Your task:
Run through the records and, wherever a line holds the word "Status", return that line.

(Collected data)
---+---
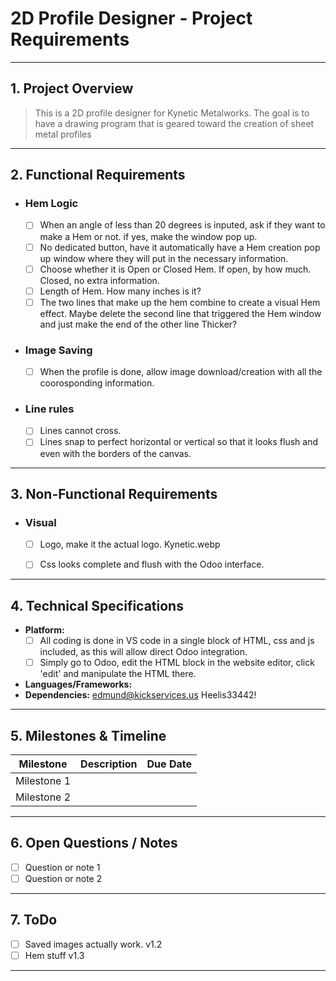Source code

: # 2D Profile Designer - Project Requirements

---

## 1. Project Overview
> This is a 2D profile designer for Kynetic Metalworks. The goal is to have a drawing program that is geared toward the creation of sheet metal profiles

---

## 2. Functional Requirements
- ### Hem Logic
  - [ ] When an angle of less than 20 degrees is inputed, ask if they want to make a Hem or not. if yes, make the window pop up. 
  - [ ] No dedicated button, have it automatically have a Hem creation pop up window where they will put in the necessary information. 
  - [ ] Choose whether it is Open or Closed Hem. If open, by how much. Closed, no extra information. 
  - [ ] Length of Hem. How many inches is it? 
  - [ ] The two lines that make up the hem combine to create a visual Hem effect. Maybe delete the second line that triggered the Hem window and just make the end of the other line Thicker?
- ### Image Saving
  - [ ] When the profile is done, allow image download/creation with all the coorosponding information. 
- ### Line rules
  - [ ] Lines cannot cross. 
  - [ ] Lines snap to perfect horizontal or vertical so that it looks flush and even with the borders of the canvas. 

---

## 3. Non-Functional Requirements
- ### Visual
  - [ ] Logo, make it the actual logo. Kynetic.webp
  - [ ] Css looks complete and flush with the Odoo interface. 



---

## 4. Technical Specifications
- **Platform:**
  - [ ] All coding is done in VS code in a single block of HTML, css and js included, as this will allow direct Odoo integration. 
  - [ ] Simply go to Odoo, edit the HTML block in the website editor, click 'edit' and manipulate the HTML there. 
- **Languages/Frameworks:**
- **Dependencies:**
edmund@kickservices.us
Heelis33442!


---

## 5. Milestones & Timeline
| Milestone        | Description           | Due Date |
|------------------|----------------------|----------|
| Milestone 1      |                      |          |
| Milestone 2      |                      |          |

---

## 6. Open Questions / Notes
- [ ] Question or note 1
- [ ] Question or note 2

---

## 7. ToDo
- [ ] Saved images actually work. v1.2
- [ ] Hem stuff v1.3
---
---+---
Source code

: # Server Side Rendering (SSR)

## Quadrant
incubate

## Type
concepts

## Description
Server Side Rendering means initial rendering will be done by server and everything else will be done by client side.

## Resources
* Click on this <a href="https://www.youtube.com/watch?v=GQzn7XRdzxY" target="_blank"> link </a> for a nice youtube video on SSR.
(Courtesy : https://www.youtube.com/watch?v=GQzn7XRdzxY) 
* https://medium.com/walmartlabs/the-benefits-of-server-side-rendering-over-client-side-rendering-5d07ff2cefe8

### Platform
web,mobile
---+---
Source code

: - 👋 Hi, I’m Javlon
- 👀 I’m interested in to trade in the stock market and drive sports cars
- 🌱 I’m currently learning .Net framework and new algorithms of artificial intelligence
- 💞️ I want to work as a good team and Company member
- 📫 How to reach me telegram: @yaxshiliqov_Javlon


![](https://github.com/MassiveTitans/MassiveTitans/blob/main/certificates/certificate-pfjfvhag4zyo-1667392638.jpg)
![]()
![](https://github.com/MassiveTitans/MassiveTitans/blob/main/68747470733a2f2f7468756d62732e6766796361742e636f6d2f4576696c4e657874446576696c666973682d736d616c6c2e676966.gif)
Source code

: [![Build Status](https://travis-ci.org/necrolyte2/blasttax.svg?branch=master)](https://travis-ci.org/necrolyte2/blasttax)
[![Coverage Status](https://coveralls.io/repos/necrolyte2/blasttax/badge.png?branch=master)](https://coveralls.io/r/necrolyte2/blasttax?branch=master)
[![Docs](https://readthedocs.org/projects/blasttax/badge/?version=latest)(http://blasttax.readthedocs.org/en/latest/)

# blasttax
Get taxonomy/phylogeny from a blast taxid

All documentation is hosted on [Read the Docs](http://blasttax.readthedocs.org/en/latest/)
---+---
Answer below:
: [![Build Status](https://travis-ci.org/necrolyte2/blasttax.svg?branch=master)](https://travis-ci.org/necrolyte2/blasttax)
[![Coverage Status](https://coveralls.io/repos/necrolyte2/blasttax/badge.png?branch=master)](https://coveralls.io/r/necrolyte2/blasttax?branch=master)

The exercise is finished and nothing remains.